CP: Yes. Six inches. He tried to get in...you could smell them. First of all, you could smell them. Secondly, you could sort of sense him.
DB: This is in Luzon now, or Leyte?
CP: This is Leyte. And Aubry Miller was sound asleep. It must have been about four in the morning. Three in the morning. Something like that. You also sense them. Then I saw this one little light blocked out and thought, here it comes. So he rushed and I had my left hand up. I grabbed him by the shoulder, and I had my knife and killed him and then rolled him out. There’s little Aubry Miller. Suddenly he woke up and said, “What’s going on?” I said, “I’ll show you in the morning.”
DB: Was it his bayonet that got you on the wrist?
CP: No. It was his hand. They wouldn’t come in with a bayonet. They would come in...and I’ve got his rifle at home, by the way...in a glass case. They wouldn’t come in with a bayonet. They would have a rifle tied onto their back. Strapped on the back. But they’d have a hand knife. They wanted to stab you. You had to keep your composure as it is getting closer and closer. There is a book that deals with this sort of experience.

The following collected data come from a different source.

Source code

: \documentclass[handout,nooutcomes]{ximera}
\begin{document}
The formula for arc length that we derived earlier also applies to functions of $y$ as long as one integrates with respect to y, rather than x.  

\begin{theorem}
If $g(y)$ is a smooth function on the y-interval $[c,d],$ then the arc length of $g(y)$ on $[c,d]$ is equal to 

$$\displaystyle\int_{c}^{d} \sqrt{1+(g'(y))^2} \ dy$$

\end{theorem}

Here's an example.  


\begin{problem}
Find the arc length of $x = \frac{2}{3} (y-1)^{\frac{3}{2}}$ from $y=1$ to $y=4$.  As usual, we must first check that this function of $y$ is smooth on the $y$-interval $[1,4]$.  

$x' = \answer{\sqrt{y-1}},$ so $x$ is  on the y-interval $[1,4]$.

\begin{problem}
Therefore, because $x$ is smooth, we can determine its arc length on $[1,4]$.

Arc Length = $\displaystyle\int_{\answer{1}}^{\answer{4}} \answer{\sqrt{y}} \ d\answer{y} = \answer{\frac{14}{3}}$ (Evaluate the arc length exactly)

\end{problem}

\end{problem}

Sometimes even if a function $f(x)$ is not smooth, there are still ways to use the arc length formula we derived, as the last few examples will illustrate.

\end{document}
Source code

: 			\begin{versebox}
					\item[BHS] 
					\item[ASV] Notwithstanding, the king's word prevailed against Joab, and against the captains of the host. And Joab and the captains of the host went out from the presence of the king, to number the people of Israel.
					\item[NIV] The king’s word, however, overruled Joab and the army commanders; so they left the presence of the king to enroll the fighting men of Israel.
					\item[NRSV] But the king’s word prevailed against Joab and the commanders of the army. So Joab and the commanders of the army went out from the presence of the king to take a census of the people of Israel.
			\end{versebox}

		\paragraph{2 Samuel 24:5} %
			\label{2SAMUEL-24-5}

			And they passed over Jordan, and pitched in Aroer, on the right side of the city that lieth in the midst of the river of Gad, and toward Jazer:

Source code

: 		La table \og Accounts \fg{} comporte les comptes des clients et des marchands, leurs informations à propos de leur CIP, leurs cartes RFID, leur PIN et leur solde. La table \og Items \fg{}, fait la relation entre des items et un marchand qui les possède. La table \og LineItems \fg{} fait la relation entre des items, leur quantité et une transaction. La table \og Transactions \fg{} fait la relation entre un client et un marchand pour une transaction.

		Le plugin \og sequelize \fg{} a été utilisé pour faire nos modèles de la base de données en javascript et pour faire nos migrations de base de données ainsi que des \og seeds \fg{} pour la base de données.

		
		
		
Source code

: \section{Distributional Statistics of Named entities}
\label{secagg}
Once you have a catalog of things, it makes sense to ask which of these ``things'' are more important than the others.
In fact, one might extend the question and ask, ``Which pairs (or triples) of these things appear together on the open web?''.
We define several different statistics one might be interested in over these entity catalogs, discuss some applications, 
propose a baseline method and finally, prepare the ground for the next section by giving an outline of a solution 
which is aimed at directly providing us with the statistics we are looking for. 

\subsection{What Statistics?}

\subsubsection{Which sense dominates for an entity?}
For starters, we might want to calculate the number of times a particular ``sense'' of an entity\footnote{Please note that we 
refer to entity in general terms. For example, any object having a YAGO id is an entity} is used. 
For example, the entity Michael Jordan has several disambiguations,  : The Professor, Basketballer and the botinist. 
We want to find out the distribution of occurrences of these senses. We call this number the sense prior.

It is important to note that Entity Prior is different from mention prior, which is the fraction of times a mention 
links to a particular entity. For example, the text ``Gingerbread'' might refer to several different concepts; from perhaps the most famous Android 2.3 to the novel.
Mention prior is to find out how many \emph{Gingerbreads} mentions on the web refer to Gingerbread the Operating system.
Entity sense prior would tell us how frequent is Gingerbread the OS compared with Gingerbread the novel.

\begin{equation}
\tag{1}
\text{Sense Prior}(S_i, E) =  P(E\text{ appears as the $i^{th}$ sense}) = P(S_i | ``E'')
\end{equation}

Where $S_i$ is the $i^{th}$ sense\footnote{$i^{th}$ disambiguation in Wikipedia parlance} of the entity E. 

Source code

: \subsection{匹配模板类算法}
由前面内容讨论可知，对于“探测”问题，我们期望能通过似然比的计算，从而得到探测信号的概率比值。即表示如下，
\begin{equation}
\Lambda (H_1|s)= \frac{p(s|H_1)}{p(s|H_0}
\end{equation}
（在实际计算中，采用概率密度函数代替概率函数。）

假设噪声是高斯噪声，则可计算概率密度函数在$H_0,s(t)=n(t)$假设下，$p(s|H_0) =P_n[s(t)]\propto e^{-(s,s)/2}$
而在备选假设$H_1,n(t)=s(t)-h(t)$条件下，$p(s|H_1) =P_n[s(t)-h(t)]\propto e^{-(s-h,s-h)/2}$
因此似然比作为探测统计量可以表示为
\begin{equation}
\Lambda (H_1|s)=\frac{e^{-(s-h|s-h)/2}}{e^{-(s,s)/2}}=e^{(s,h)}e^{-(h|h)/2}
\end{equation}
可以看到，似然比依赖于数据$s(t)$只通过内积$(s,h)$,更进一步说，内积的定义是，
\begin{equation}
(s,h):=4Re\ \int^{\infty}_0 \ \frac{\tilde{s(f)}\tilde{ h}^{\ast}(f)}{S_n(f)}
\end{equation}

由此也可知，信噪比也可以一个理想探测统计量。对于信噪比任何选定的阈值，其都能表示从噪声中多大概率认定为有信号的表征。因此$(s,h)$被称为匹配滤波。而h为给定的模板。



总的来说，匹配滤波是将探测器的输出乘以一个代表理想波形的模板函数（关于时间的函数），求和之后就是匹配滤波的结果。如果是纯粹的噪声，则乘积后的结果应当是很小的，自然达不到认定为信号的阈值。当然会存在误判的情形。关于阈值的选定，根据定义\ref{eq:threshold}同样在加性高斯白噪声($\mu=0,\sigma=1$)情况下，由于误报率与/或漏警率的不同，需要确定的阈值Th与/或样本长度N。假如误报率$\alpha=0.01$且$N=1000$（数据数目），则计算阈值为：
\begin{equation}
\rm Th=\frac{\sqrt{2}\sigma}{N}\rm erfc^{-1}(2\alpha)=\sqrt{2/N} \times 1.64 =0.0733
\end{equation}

DB: Is that The Rising Sun, I think?
CP: The Rising Sun, in which there were interviews of officers of the 511 Parachute Regiment who talk about the Banzai attacks. And in the morning you find bodies four or five deep, stacked up. Because, when they really start getting very close together, then you do shoot back. But you don’t shoot from a distance. You wait until they’re right on top of you.
...They just come like madmen. Just like madmen. Without any sense of rationality. I mean just...mad. Infuriatingly mad. We had our weapons, and the M-1 was an automatic rifle. You just kill them. They had single bullets. Their equipment was not at all like ours. So then out of their fury they’d rush.
It was all so terrible. All so terrible. It’s just...the worst part was...it started getting dark at night and you hear this “Hoi” and “Hoi” and “Hoi,” all around. So you’d know you’re surrounded. First of all, you know you’re surrounded. Then you wonder, my God, here we are now. Like, for instance, after five days, you’ve not eaten anything and you know you’re not as strong as you were in day one, and you wonder, are we going to make it tonight or are we all going to be killed? Is this the night we’re all going to be killed? And so you...it was terrible.
Source
Platou, Carl; Douglas Bekke, Interviewer, Carl Platou Oral History Interview. Minnesota's Greatest Generation Oral History Project, Minnesota Historical Society, 2007.